We perceive no necessity here to discuss the principles of Chapman v. California, 386 U.S. 18, 87 S.Ct. 824, 17 L. Ed.2d 705 (1967), for the facts relating to Lipowitz's statements do not bring this case within the range of that decision. Cf. United States v. Lipowitz (Appeal of Muller), 401 F.2d 591 (3 Cir. 1968)
The appeal at bar is not governed by the appeal of Muller, referred to in note 19,supra, for the following reasons: The three defendants in the case, Lipowitz, Muller and Smith, were indicted in a single indictment and were tried together, motions for severance having been denied as indicated in this opinion. Muller appealed at our No. 17075 and his judgment of conviction was affirmed per curiam, 401 F.2d 591 (3 Cir. 1968). Muller's appeal was based on the same record which we have before us on Smith's appeal. Muller relied on the doctrine of United States v. Bruton, 391 U.S. 123, 88 S.Ct. 1620, 20 L.Ed.2d 476 (1968), as Smith does here, but the issue that Muller raised Bruton-wise was based on the testimony of Frank L. Malvin, at least three times convicted of crimes. Malvin testified that in a conversation with Smith, Smith "said that he is pretty sure that Lipowitz signed a statement on him, so I told him `Are you sure it wasn't Muller?' He said, `No, he knows Muller and knew him for a long time, and Lipowitz was the green one and that he figured it had to be Lipowitz that told on him.'" Tr. 7.119-7.126. After this testimony had been received the trial court ordered it stricken from the record and very emphatically instructed the jury to disregard it completely. The trial judge stated: "The testimony of the witness Frank L. Malvin has been stricken by the Court and you are not to consider his testimony as part of the evidence in this case. You will recall that it was ordered by me that his testimony be stricken as unworthy of consideration. Mr. Malvin was the witness who testified that he had been convicted of crime three or four times and that he hoped by giving testimony on behalf of the government to receive consideration in connection with the crimes he committed. He related certain conversations that he had while in the cell with the defendant Lawrence Lipowitz, and on another occasion with the defendant Richard Smith. I concluded as a matter of law, with respect to which all counsel agree, including counsel for the government, that the statements he made on the stand in answer to questions propounded to him should not be considered by you, and I specifically and emphatically instruct you that you are to disregard his testimony entirely, and to draw no inference of any nature whatsoever from it against any one of the defendants." See note 8 cited to the text, 401 F.2d at 592-593.

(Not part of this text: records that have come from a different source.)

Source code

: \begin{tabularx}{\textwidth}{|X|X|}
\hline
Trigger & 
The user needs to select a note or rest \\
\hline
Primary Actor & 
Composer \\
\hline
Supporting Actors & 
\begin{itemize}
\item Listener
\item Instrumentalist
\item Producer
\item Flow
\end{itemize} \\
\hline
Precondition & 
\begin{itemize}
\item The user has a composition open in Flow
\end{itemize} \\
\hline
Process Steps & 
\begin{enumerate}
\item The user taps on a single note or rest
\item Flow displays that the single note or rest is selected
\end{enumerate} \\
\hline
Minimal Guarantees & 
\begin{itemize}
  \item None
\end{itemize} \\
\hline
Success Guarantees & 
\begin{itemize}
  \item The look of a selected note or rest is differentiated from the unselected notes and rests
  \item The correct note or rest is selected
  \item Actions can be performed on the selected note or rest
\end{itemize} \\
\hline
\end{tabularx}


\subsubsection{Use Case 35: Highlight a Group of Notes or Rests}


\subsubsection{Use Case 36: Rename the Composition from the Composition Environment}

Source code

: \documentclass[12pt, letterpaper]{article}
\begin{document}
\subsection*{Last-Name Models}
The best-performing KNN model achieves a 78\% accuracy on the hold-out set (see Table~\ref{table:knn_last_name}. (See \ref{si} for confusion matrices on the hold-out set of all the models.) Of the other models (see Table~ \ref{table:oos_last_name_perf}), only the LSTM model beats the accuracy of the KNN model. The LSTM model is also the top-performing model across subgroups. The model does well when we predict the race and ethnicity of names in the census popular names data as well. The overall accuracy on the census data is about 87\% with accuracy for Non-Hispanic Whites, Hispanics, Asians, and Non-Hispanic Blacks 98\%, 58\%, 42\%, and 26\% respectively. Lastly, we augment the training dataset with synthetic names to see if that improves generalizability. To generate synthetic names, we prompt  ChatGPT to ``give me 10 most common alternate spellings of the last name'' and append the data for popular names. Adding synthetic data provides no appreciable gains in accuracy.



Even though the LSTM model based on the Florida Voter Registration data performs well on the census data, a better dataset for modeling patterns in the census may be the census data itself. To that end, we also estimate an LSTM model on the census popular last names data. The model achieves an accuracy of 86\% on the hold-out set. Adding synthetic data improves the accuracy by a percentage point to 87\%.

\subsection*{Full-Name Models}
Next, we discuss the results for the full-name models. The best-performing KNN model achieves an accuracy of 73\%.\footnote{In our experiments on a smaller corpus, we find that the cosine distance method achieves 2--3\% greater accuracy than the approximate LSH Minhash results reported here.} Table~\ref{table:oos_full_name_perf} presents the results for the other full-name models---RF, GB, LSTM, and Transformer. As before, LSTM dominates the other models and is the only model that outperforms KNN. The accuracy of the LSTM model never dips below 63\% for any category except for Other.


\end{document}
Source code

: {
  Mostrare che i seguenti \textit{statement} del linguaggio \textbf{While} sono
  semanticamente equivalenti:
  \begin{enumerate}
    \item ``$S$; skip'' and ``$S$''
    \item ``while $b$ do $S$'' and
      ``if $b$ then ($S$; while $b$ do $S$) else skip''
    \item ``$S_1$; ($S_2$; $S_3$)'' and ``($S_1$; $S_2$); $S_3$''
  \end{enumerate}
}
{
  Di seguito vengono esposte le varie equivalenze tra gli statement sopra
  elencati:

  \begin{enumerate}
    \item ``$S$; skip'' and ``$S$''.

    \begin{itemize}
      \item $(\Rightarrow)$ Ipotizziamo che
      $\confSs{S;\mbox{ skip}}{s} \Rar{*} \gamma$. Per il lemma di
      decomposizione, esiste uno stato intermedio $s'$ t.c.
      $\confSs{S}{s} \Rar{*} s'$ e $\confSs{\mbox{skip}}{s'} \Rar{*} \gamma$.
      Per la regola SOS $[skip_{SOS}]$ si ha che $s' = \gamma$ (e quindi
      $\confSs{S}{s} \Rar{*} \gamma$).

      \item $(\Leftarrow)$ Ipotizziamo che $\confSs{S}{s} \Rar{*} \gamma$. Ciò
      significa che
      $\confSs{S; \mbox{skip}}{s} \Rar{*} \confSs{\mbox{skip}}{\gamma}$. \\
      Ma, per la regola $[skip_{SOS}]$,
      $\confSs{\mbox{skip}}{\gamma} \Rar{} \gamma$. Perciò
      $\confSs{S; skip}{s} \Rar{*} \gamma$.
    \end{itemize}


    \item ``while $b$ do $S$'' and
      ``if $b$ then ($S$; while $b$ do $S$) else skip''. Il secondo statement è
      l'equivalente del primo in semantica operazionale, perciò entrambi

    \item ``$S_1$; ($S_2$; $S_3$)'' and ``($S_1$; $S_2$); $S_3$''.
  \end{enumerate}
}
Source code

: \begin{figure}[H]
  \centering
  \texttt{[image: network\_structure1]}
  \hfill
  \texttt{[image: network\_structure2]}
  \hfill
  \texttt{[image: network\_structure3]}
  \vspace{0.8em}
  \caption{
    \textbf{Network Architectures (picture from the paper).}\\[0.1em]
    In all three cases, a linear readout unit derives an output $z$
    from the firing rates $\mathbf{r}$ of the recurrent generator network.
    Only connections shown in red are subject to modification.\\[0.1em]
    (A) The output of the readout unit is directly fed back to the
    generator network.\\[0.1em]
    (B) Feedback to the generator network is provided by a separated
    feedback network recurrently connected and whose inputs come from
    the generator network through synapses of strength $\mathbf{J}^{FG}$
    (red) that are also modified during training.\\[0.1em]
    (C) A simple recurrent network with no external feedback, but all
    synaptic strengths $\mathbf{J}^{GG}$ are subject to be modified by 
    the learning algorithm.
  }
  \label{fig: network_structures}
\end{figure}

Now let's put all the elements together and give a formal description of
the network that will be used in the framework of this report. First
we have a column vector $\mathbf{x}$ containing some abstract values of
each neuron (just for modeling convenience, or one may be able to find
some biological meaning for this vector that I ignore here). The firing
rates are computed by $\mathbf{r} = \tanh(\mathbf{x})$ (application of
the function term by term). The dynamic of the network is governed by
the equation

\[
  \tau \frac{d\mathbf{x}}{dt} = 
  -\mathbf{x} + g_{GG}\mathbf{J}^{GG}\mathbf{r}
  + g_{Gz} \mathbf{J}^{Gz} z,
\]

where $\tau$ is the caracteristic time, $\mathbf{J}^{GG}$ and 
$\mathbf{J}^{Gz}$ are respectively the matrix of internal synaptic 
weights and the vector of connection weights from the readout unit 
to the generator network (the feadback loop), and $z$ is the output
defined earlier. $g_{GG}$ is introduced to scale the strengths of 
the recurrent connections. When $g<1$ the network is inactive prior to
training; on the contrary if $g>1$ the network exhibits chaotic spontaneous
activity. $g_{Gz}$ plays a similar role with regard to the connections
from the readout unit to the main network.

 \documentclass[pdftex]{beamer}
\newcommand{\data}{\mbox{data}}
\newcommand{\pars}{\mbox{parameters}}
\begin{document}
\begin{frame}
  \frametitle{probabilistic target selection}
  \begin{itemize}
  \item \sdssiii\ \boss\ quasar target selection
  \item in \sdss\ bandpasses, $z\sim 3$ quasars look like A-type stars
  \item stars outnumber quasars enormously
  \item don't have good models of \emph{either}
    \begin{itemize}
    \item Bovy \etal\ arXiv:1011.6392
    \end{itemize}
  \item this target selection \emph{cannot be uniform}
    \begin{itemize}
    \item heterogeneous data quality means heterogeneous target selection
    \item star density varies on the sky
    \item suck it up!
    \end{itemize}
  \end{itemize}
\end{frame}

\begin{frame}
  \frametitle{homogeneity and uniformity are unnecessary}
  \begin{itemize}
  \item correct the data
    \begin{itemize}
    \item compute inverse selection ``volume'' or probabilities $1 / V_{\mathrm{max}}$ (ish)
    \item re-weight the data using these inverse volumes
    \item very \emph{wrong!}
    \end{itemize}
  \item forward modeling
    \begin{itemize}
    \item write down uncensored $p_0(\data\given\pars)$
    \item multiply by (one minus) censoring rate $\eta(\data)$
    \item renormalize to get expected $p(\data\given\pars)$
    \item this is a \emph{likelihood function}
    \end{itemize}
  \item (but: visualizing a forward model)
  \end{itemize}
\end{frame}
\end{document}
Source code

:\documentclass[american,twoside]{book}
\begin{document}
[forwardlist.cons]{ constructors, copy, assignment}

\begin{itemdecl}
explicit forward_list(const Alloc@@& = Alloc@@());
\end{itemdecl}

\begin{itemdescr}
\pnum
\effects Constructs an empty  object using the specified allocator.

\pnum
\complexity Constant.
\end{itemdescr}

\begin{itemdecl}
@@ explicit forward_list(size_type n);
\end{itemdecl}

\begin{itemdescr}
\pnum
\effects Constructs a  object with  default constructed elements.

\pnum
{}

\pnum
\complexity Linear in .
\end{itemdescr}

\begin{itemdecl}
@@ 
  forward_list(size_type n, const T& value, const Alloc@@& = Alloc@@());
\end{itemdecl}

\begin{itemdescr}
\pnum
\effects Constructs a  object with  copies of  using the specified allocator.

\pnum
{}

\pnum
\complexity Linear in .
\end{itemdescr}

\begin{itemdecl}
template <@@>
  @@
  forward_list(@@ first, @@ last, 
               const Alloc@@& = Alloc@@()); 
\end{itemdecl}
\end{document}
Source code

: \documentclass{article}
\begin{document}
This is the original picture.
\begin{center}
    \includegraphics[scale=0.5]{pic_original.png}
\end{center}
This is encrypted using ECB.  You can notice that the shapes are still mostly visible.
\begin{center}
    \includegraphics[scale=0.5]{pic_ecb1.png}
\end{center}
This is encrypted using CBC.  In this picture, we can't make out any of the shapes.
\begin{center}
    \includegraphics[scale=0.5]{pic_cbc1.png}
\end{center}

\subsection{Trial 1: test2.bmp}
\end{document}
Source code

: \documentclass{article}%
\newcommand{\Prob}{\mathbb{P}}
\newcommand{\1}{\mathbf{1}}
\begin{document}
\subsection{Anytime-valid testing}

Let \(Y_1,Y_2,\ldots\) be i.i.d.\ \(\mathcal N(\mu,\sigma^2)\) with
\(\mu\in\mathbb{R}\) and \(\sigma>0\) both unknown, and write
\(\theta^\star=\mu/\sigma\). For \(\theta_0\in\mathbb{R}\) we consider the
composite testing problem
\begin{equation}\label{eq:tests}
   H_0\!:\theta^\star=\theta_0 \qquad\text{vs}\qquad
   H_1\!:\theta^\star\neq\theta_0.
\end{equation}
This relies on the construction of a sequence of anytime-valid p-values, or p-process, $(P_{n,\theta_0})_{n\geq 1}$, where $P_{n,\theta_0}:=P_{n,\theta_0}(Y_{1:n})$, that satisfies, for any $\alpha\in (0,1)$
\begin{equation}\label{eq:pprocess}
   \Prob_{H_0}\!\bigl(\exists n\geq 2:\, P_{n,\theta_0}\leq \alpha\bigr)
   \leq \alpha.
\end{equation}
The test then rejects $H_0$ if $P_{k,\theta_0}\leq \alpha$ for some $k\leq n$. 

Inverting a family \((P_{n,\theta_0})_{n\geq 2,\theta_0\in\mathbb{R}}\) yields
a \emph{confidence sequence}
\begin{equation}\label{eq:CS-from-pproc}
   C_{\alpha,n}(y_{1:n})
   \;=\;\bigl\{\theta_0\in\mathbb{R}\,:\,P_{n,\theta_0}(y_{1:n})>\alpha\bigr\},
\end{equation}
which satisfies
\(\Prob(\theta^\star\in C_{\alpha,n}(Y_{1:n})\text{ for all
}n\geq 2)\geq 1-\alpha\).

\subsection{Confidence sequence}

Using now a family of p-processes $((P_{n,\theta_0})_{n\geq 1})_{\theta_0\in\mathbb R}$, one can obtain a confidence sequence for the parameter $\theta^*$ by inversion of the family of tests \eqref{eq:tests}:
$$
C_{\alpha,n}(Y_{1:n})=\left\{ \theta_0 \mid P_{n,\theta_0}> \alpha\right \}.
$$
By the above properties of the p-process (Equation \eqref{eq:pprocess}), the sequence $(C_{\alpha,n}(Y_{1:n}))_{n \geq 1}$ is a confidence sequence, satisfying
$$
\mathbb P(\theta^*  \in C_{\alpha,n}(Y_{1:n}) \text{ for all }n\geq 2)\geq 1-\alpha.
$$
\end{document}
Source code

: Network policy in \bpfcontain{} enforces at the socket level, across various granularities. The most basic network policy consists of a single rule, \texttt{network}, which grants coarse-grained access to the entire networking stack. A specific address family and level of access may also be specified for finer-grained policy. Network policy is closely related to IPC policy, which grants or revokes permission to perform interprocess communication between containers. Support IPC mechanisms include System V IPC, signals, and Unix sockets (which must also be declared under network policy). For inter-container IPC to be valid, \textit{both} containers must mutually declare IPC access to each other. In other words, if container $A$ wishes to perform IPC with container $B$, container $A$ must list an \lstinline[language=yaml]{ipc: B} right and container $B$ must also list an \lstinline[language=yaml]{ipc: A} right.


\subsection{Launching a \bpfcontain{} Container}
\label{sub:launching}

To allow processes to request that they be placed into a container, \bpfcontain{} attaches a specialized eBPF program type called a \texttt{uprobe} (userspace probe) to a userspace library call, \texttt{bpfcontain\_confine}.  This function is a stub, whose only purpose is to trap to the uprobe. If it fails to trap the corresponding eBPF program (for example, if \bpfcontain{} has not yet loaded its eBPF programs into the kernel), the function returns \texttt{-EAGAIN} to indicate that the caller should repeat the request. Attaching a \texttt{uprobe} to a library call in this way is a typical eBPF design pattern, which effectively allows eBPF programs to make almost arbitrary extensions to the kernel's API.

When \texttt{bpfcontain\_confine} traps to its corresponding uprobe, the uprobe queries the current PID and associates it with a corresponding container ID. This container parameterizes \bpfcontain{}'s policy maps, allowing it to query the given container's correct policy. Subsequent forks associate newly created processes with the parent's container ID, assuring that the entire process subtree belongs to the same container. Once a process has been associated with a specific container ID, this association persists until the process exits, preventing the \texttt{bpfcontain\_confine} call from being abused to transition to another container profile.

We conclude here as we did in Muller's appeal that the facts respecting Malvin's testimony differ very substantially from the facts and holding in Bruton and that any prejudice that may have resulted from the testimony constitutes harmless error as that doctrine was enunciated in Chapman v. California. See note 19, supra. We emphasize that Muller in his appeal did not refer to Lipowitz's testimony in respect to the Bruton doctrine. On the other hand Smith in the appeal at bar has not referred at all to Malvin's testimony but bases his Bruton appeal on Lipowitz's extrajudicial statements as testified to by Agent Crowley.